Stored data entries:
● ● ● ● ●

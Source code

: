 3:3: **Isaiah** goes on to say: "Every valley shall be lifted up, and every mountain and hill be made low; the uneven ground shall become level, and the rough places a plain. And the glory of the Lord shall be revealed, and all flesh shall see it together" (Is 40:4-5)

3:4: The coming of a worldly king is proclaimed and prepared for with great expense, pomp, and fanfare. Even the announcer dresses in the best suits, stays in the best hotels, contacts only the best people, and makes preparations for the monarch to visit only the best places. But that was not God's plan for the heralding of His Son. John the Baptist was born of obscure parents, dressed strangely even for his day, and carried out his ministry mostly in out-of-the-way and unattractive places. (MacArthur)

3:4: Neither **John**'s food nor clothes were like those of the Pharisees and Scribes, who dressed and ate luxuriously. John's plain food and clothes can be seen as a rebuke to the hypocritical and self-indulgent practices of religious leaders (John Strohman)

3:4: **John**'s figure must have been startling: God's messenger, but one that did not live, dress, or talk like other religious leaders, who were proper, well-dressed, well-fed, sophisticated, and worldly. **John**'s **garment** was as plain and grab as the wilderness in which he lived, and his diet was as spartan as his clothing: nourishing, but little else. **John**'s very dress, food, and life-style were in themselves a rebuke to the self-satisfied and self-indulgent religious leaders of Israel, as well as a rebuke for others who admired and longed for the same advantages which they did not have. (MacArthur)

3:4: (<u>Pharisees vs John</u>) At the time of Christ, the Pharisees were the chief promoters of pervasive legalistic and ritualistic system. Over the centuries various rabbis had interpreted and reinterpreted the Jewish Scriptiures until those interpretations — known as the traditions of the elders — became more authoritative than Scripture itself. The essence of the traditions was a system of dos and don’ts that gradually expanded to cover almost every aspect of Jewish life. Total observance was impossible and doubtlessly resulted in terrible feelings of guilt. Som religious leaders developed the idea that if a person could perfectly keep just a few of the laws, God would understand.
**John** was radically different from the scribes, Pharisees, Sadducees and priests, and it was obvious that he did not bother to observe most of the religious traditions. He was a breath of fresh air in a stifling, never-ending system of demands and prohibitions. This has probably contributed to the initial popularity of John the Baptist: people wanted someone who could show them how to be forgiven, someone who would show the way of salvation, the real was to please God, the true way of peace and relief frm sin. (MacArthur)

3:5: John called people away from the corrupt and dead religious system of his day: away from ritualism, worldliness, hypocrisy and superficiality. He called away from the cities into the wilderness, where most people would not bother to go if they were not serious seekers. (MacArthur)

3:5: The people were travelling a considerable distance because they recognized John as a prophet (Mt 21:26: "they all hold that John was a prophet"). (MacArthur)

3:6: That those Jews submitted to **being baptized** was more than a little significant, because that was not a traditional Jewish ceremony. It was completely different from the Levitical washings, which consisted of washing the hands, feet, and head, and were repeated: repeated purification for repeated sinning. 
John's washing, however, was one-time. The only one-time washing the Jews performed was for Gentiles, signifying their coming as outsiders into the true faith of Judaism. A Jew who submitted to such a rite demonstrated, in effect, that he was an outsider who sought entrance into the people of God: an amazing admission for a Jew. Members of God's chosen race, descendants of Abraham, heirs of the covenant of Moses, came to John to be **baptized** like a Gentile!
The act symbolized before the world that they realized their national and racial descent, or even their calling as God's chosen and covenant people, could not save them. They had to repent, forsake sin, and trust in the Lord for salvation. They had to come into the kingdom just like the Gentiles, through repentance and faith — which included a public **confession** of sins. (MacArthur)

● ● ● ● ●

* _The task_:
Check each line above for "food" and give the number of lines that match, nothing more.

* _Answer space_:
2